« Sur la route de Mazagan » défie la fugacité du temps


Par : Sofia NOUSSI
Chercheuse

Mustapha Jmahri, un homme de lettres dont l’écriture exhume et ressuscite la mémoire d’El Jadida, nous invite, dans son nouveau recueil « Sur la route de Mazagan », à arpenter le temps et l’espace de la cité portuaire marocaine, et plus particulièrement de ses faubourgs. À travers une série de nouvelles qui capturent les trajectoires de personnages enracinés dans une terre mazaganaise riche d’histoires et fertile en vécus, l’auteur porte son regard sur ceux que l’Histoire laisse en marge, ces « petites gens » aux vies modestes, vulnérables et affectées par la précarité.
Sous sa plume, la terroir mazaganais ou jdidi s’érige en un théâtre fascinant, truffé de drames intimes, et nous convie à suivre le sillage des destins singuliers. Du mystérieux vieux visiteur en quête d’un amour de jeunesse dans un cimetière marin oublié aux litiges d’un ancien combattant en Indochine, en passant par l’absurde tragédie d’un chien affamé, ces anecdotes locales inspirent une réflexion sur la fugacité du temps et la menace de l’anonymat. En effet, ses personnages vivent, éprouvent des émotions, doutent, se trompent, et c’est précisément pour cela qu’on y croit.
Dans le récit, l’humour colore le quotidien, noir parfois, tendre souvent, mais jamais forcé.

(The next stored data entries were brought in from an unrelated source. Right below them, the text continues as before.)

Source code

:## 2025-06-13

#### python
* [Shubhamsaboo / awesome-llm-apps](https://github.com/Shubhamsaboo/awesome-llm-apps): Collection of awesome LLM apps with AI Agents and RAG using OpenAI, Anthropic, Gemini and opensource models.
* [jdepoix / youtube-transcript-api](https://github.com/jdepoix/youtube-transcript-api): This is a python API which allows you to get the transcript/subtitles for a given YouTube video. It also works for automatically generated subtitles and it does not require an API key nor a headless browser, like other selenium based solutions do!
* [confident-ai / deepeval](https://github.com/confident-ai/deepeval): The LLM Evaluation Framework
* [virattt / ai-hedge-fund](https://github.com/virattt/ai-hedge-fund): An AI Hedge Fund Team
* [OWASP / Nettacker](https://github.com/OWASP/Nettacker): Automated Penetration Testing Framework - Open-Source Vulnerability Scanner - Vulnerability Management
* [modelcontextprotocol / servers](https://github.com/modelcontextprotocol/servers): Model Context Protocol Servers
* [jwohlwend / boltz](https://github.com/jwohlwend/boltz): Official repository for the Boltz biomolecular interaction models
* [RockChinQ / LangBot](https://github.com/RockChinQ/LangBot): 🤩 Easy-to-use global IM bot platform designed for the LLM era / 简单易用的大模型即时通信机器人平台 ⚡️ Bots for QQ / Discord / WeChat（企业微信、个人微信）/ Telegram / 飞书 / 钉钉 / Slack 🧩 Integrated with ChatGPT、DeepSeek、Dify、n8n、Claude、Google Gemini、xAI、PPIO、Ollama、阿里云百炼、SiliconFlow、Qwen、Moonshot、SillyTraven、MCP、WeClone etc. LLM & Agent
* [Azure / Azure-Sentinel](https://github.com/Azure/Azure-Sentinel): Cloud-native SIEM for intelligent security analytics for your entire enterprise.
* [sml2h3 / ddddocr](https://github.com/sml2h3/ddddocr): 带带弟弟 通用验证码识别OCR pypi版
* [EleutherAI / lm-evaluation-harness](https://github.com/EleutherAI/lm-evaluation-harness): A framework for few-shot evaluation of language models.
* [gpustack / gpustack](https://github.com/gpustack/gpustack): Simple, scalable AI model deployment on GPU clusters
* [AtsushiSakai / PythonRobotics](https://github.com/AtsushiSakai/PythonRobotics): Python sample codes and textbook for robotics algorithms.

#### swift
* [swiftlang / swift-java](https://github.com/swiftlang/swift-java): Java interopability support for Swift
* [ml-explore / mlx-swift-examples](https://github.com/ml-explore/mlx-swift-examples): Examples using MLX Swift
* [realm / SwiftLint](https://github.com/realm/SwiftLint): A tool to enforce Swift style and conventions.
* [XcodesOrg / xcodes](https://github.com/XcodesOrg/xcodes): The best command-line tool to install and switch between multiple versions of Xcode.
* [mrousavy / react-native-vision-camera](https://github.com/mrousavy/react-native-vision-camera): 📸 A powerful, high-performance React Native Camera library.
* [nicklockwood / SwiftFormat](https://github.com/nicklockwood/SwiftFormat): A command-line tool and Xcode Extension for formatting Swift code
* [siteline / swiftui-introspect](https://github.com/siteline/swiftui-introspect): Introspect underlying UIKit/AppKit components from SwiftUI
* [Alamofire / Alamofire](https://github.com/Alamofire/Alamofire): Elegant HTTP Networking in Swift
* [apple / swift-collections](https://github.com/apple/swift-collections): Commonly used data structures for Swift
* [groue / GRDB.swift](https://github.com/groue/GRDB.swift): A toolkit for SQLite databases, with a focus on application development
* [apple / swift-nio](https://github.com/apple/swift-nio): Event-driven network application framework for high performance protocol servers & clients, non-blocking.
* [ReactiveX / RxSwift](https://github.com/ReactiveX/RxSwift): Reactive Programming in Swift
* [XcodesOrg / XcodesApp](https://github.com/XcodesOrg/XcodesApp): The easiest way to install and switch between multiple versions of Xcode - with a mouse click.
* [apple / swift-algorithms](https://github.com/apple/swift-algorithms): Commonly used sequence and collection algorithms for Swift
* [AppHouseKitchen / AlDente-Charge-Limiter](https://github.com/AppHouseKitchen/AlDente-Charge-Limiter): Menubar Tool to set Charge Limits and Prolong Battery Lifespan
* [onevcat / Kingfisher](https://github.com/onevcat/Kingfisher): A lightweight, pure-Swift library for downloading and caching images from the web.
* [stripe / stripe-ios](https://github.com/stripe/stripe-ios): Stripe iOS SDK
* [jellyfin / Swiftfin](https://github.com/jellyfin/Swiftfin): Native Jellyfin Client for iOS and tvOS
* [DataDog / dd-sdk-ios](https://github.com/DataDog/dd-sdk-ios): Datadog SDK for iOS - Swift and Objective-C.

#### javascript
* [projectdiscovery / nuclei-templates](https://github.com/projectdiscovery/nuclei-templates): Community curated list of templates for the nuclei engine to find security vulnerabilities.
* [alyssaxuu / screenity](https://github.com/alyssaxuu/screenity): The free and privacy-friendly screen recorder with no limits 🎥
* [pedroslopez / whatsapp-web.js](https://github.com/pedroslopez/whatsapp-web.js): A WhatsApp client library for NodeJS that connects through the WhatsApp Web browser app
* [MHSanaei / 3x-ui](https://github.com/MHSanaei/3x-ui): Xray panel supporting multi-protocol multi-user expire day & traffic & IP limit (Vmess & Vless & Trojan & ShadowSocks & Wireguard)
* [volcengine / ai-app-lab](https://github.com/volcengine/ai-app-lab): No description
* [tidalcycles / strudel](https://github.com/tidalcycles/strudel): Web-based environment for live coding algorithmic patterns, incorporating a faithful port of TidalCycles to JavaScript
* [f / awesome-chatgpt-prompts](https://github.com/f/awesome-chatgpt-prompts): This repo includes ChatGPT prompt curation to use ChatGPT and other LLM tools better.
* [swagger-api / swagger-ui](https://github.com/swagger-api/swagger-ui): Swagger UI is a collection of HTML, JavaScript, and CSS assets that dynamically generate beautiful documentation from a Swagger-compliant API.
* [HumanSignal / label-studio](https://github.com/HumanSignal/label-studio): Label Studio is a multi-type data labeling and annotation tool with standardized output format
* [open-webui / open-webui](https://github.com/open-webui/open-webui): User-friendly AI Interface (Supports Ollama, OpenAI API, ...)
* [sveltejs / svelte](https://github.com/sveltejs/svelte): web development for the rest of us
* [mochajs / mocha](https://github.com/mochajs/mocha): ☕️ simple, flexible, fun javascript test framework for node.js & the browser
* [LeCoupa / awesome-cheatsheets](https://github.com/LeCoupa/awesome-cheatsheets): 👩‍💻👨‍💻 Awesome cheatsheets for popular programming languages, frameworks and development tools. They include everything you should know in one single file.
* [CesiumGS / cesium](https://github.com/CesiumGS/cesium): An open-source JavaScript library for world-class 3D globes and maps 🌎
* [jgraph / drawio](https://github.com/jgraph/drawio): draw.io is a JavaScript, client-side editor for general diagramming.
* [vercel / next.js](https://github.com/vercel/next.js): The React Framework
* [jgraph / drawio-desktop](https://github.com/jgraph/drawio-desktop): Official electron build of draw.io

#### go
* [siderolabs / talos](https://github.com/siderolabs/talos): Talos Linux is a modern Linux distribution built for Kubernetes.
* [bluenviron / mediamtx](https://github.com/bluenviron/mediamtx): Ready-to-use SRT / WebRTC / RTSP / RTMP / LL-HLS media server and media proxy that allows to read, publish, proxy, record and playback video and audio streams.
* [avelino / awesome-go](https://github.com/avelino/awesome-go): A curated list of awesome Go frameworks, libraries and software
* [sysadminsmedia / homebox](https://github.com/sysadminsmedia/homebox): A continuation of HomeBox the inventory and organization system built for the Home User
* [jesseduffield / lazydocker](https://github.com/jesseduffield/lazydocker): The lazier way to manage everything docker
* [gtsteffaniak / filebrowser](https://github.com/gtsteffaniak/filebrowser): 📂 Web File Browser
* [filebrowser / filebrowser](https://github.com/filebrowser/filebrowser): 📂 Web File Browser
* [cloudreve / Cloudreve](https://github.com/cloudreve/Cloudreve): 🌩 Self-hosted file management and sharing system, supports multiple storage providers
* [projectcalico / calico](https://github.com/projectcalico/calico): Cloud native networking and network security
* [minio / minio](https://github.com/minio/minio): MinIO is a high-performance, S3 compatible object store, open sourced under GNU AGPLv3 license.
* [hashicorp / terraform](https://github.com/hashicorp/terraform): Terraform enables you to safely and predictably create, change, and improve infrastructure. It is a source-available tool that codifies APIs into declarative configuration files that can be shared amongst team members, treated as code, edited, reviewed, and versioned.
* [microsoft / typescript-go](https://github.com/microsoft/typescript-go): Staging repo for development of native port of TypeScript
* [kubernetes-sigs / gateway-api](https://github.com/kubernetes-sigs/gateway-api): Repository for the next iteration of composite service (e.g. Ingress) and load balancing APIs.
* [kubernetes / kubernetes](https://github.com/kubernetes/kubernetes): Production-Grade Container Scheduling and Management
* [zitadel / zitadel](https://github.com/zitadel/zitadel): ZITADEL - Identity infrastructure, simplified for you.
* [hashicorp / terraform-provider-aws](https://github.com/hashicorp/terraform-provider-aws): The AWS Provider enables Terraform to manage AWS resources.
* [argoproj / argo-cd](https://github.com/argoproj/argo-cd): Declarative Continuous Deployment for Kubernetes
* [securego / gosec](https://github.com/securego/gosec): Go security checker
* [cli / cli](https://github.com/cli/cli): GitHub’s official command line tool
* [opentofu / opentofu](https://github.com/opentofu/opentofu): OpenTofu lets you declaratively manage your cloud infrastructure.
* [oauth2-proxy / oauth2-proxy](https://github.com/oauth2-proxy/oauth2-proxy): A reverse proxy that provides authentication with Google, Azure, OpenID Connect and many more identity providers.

On se délecte d’une prose fluide capable de transformer, à la manière d’une madeleine proustienne, une mandarine partagée dans un dortoir ou le cri d’un enfant dans une ruelle en moments qui se tatouent dans les esprits et résonnent longtemps.
Lieu omniprésent dans l’œuvre de Jmahri, Mazagan y jouit d’une place prépondérante. C’est une ville qui s’étend, qui se métamorphose, et dont la mémoire hante chaque page et chaque ligne. En établissant un pont entre un temps révolu et les fulgurances du présent, l’auteur réussit à rendre universelle une atmosphère spécifique, empreinte d’une chaleur humaine qui caractérise son écriture. Une chaleur qui réconforte si bien qu’elle émeut.
Guidé par le fil de la mémoire, ce recueil est avant tout un acte de fidélité envers des gens humbles, envers une ville si chère au cœur de l’auteur, envers ce que la vie ordinaire recèle de mystère, d’absurde, de malheur et d’émotion quand on daigne la contempler. C’est un hommage qui vibre au rythme de la résilience humaine et cherche à saisir l’âme d’une ville à travers le prisme de ceux qui l’ont habitée.
« Sur la route de Mazagan » illustre une galerie de silhouettes dont les histoires méritent d’être racontées, et constitue, par-là, une invitation à ralentir le pas pour mieux observer et redécouvrir ce qui nous entoure et, in fine, pour mieux comprendre ce qui nous unit plutôt que ce qui nous désunit.